**Data supplied**.
━━━━━━━━
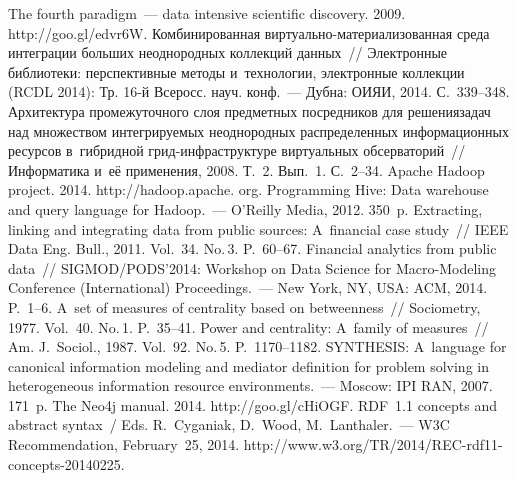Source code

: \begin{multicols}{2}
{{\begin{thebibliography}{99}
 The fourth paradigm~--- data intensive scientific discovery. 
2009. {\sf http://goo.gl/edvr6W}.
 Комбинированная вир\-ту\-аль\-но-материализованная 
среда интеграции больших неоднородных коллекций данных~// Электронные библиотеки: 
перспективные методы и~технологии, электронные коллекции (RCDL 2014): Тр. 16-й 
Всеросс. науч. конф.~--- Дубна: ОИЯИ, 2014. С.~339--348.
 Архитектура промежуточного слоя 
предметных посредников для решения\linebreak задач над множеством интегрируемых 
неоднородных распределенных информационных ресурсов в~гиб\-рид\-ной  
грид-ин\-фра\-струк\-ту\-ре виртуальных обсерваторий~// Информатика и~её применения, 
2008. Т.~2. Вып.~1. С.~2--34. 
Apache Hadoop project. 2014. {\sf http://hadoop.apache. org}.
 Programming Hive: Data warehouse and query 
language for Hadoop.~--- O'Reilly Media, 2012. 350~p.
 Extracting, linking and integrating data from 
public sources: A~financial case study~// IEEE Data Eng. Bull., 2011. Vol.~34. No.\,3.  
P.~60--67.
Financial analytics from public data~// SIGMOD/PODS'2014: Workshop on Data Science for 
Macro-Modeling Conference (International) Proceedings.~--- New York, NY, USA: ACM, 2014. 
P.~1--6.
 A~set of measures of centrality based on betweenness~// Sociometry, 1977. 
Vol.~40. No.\,1. P.~35--41.
 Power and centrality: A~family of measures~// Am. J.~Sociol., 1987. 
Vol.~92. No.\,5. P.~1170--1182.
 \mbox{SYNTHESIS}: A~language for 
canonical information modeling and mediator definition for problem solving in heterogeneous 
information resource environments.~--- Moscow: IPI RAN, 2007. 171~p.
The Neo4j manual. 2014. {\sf http://goo.gl/cHiOGF}. 
RDF~1.1 concepts and abstract syntax~/
Eds. R.~Cyga\-niak, D.~Wood, M.~Lanthaler.~---  W3C Recommendation, February~25, 2014. {\sf 
http://www.w3.org/TR/2014/REC-rdf11-concepts-20140225}. 

\end{thebibliography}}}
\end{multicols}
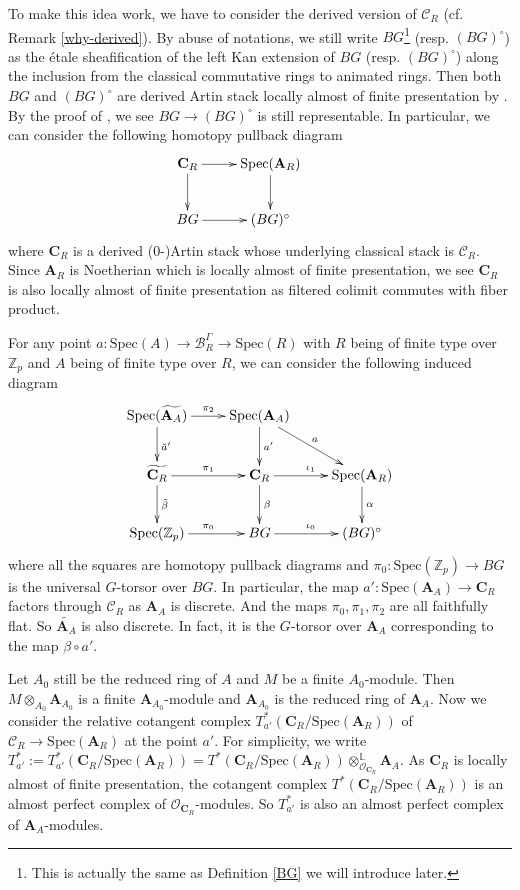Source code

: \documentclass[10pt]{article}
\numberwithin{equation}{section}
\newcommand{\bL}{{\mathbb L}}
\newcommand{\bZ}{{\mathbb Z}}
\newcommand{\calB}{{\mathcal B}}
\newcommand{\calC}{{\mathcal C}}
\newcommand{\calO}{{\mathcal O}}
\newcommand{\Spec}{{\mathrm{Spec}}}         %
\newcommand{\bfA}{{\textbf{A}}}
\newcommand{\bfC}{{\textbf{C}}}
\begin{document}
To make this idea work, we have to consider the derived version of $\calC_R$ (cf. Remark \ref{why-derived}). By abuse of notations, we still write $BG$\footnote{This is actually the same as Definition \ref{BG} we will introduce later.} (resp. $(BG)^{\circ}$) as the \'etale sheafification of the left Kan extension of $BG$ (resp. $(BG)^{\circ}$) along the inclusion from the classical commutative rings to animated rings. Then both $BG$ and $(BG)^{\circ}$ are derived Artin stack locally almost of finite presentation by \cite[Proposition 4.4.3 and 4.5.2]{GR17}. By the proof of \cite[Proposition 4.4.3]{GR17}, we see $BG\to(BG)^{\circ}$ is still representable. In particular, we can consider the following homotopy pullback diagram
\begin{equation*}
    \xymatrix{
    \bfC_R\ar[r]\ar[d]&\Spec(\bfA_R)\ar[d]&\\
    BG\ar[r]&(BG)^{\circ}
    }
\end{equation*}
where $\bfC_R$ is a derived ($0$-)Artin stack whose underlying classical stack is $\calC_R$. Since $\bfA_R$ is Noetherian which is locally almost of finite presentation, we see $\bfC_R$ is also locally almost of finite presentation as filtered colimit commutes with fiber product.

For any point $a:\Spec(A)\to \calB_R^{\Gamma}\to \Spec(R)$ with $R$ being of finite type over $\bZ_p$ and $A$ being of finite type over $R$, we can consider the following induced diagram
\begin{equation}\label{diagram for continuity}
    \xymatrix{
    \Spec(\widetilde{\bfA_A})\ar[r]^{\pi_2}\ar[d]^{\tilde a'}&\Spec(\bfA_A)\ar[d]^{a'}\ar[rd]^{a}& \\
    \widetilde{\bfC_R}\ar[r]^{\pi_1}\ar[d]^{\tilde \beta}&\bfC_R\ar[r]^{\iota_1}\ar[d]^{\beta}& \Spec(\bfA_R)\ar[d]^{\alpha}\\
    \Spec(\bZ_p)\ar[r]^{\pi_0}& BG\ar[r]^{\iota_0}& (BG)^{\circ}
    }
\end{equation}
where all the squares are homotopy pullback diagrams and $\pi_0:\Spec(\bZ_p)\to BG$ is the universal $G$-torsor over $BG$. In particular, the map $a':\Spec(\bfA_A)\to \bfC_R$ factors through $\calC_R$ as $\bfA_A$ is discrete. And the maps $\pi_0,\pi_1,\pi_2$ are all faithfully flat. So $\widetilde{\bfA_A}$ is also discrete. In fact, it is the $G$-torsor over $\bfA_A$ corresponding to the map $\beta\circ a'$.


Let $A_0$ still be the reduced ring of $A$ and $M$ be a finite $A_0$-module. Then $M\otimes_{A_0}\bfA_{A_0}$ is a finite $\bfA_{A_0}$-module and $\bfA_{A_0}$ is the reduced ring of $\bfA_{A}$. Now we consider the relative cotangent complex $T^*_{a'}(\bfC_R/\Spec(\bfA_R))$ of $\calC_R\to \Spec(\bfA_R)$ at the point $a'$. For simplicity, we write $T^*_{a'}:=T^*_{a'}(\bfC_R/\Spec(\bfA_R))=T^*(\bfC_R/\Spec(\bfA_R))\otimes^{\bL}_{\calO_{\bfC_R}}\bfA_A$. As $\bfC_R$ is locally almost of finite presentation, the cotangent complex $T^*(\bfC_R/\Spec(\bfA_R))$ is an almost perfect complex of $\calO_{\bfC_R}$-modules. So $T^*_{a'}$ is also an almost perfect complex of $\bfA_A$-modules.
\end{document}
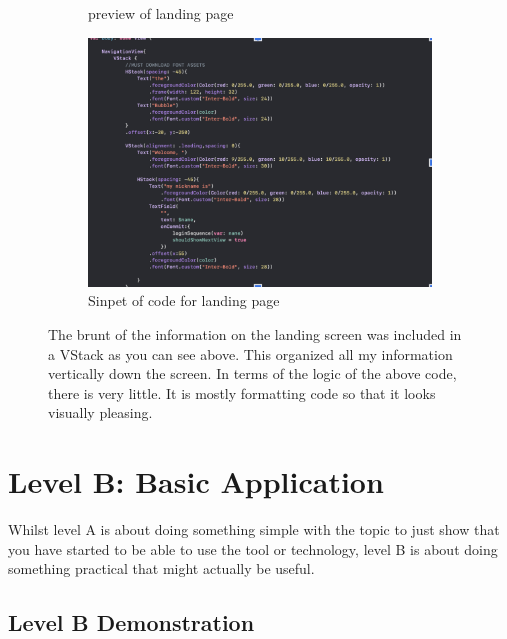 \documentclass[a4paper, 11pt]{report}
\begin{document}
\begin{figure}
\begin{subfigure}[h]{0.5\textwidth}
    \caption{preview of landing page}
    \label{fig:image1}
  \end{subfigure}
  \hfill
  \begin{subfigure}[h]{0.7\textwidth}
    \includegraphics[width=\textwidth]{2.png}
    \caption{Sinpet of code for landing page}
    \label{fig:image2}
  \end{subfigure}
  \caption{The brunt of the information on the landing screen was included in a VStack as you can see above. This organized all my information vertically down the screen. In terms of the logic of the above code, there is very little. It is mostly formatting code so that it looks visually pleasing.\\}
  \label{fig:images}
\end{figure}


\newpage
\section{Level B: Basic Application}

Whilst level A is about doing something simple with the topic to just show that you have started to be able to use the tool or technology, level B is about doing something practical that might actually be useful.

\subsection{Level B Demonstration}
\end{document}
━━━━━━━━
**Your assignment**. Beginning at the line above with "Всеросс. науч. конф.~--- Дубна: ОИЯИ, 2014." and finishing at the line with "Programming Hive: Data warehouse and query", return each line exactly and return nothing else.

**Solution to the problem**.
Всеросс. науч. конф.~--- Дубна: ОИЯИ, 2014. С.~339--348.
 Архитектура промежуточного слоя 
предметных посредников для решения\linebreak задач над множеством интегрируемых 
неоднородных распределенных информационных ресурсов в~гиб\-рид\-ной  
грид-ин\-фра\-струк\-ту\-ре виртуальных обсерваторий~// Информатика и~её применения, 
2008. Т.~2. Вып.~1. С.~2--34. 
Apache Hadoop project. 2014. {\sf http://hadoop.apache. org}.
 Programming Hive: Data warehouse and query 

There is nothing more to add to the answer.